Teradata® Vantage Machine Learning Engine Analytic Function Reference

Product
Teradata Vantage
Release Number
1.0
8.00
Release Date
May 2019
Content Type
Programming Reference
Publication ID
B700-4003-098K
Language
English (United States)

Typical uses of graph analysis functions are analysis of social and communications networks and fraud detection. Applications that use these functions include:

  • Finding shortest paths
  • Computing importance/influence scores
  • Predicting unobserved variables based on knowledge of observed variables and network structures

The graph analysis functions use the Teradata SQL-GR™ (SQL-GR) framework. SQL-GR is based on a simple directed-graph data model, where each directed edge is represented as an ordered pair of vertices. To represent an undirected graph, use pairs of directed edges.

Graphs

A graph is a representation of interconnected objects. An object is represented as a vertex (also called a node)—for example, cities, computers, and people. A link connecting two vertices is called an edge. Edges can represent roads that connect cities, computer network cables, interpersonal connections (such as co-worker relationships), and so on.

Graph Example

Most ML Engine Graph functions represent a graph with two tables:
  • Vertices table
  • Edges table

The following two tables represent the graph in the preceding figure.

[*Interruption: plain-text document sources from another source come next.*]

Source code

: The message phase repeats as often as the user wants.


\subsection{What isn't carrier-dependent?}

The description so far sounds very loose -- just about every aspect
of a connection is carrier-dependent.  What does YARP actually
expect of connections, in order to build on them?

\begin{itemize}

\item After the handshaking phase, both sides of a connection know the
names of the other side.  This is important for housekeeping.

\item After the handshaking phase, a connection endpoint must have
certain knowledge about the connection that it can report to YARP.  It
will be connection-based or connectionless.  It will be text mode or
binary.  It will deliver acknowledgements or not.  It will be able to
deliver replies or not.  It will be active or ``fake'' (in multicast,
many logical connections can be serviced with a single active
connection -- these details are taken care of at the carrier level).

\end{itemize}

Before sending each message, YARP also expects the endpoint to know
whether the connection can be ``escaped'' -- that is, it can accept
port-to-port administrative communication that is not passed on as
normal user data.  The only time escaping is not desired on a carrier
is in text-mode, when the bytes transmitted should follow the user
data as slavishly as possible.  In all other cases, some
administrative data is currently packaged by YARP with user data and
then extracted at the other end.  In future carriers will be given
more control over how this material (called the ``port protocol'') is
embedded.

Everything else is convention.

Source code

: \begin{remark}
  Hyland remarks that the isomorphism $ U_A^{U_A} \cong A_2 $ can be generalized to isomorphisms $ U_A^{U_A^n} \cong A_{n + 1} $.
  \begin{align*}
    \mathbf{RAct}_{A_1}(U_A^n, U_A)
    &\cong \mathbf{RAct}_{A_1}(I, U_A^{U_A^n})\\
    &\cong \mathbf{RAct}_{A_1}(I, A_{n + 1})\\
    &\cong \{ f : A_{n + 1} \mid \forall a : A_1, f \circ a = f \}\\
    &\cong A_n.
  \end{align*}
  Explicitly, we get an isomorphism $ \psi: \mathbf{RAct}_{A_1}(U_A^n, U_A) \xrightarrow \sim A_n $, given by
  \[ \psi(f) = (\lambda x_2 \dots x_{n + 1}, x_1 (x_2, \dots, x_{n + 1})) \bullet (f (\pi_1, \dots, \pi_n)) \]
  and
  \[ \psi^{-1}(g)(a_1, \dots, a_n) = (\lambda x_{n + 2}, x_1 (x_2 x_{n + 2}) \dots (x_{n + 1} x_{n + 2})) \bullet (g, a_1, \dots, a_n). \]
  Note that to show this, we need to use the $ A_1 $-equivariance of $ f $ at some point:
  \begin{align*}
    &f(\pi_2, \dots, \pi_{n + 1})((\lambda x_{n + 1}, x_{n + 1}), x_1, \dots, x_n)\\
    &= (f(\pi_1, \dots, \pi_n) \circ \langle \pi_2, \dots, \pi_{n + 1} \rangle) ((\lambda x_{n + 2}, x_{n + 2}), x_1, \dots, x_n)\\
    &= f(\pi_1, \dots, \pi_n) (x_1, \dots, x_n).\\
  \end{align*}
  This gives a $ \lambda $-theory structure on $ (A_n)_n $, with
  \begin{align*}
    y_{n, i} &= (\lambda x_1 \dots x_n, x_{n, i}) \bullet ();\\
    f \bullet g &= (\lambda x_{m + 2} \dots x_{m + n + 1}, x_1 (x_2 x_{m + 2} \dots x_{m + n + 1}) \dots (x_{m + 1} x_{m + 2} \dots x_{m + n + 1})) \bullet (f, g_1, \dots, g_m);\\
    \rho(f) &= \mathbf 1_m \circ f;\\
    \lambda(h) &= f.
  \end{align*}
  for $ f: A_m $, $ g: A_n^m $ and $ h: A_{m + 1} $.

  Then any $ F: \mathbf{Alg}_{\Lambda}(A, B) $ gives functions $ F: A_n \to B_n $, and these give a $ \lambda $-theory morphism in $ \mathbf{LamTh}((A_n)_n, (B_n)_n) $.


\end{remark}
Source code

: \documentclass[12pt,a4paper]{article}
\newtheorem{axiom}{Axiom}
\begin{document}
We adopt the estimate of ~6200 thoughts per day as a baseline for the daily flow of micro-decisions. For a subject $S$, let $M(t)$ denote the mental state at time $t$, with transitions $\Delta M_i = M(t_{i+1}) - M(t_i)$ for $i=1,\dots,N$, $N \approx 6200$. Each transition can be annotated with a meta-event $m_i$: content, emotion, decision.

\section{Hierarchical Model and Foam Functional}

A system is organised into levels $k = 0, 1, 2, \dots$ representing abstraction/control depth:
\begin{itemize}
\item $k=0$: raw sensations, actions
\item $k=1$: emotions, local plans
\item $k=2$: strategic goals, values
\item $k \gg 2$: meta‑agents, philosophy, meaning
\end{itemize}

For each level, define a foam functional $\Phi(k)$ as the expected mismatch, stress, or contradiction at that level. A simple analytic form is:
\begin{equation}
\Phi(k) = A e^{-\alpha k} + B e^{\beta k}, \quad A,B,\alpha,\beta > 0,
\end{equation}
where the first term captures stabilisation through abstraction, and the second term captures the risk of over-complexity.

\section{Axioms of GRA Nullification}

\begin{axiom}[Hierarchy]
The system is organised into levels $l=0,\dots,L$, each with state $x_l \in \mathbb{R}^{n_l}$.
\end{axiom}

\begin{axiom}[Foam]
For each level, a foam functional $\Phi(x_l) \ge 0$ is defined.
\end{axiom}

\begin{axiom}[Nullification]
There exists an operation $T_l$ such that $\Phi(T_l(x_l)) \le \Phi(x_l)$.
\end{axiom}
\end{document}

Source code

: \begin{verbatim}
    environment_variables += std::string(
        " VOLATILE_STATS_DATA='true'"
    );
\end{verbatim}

In the following table, each row represents a vertex.

Vertex Table Example
Vertex City Name
A Albany
B Berkeley
C Cerrito
D Danville
E East Palo Alto
F Foster City
G Gilroy

In the following table, each row represents an edge.

Edges Table Example
Source Destination
A B
A C
A E
B D
C D
C F
C G
E C

Iterations

When running graph functions, the SQL-GR iteration number in the log might differ from the function iteration number. For example, when running the EigenVectorCentrality function, each EigenVectorCentrality iteration (EI) consumes 2 SQL-GR iterations (GI). For directed graphs, including the overhead, GI = 2*EI +1. For undirected graphs, GI = 2 * EI + 3.

For the PageRank function, the number of SQL-GR iterations equals the number of Pagerank iterations + 1.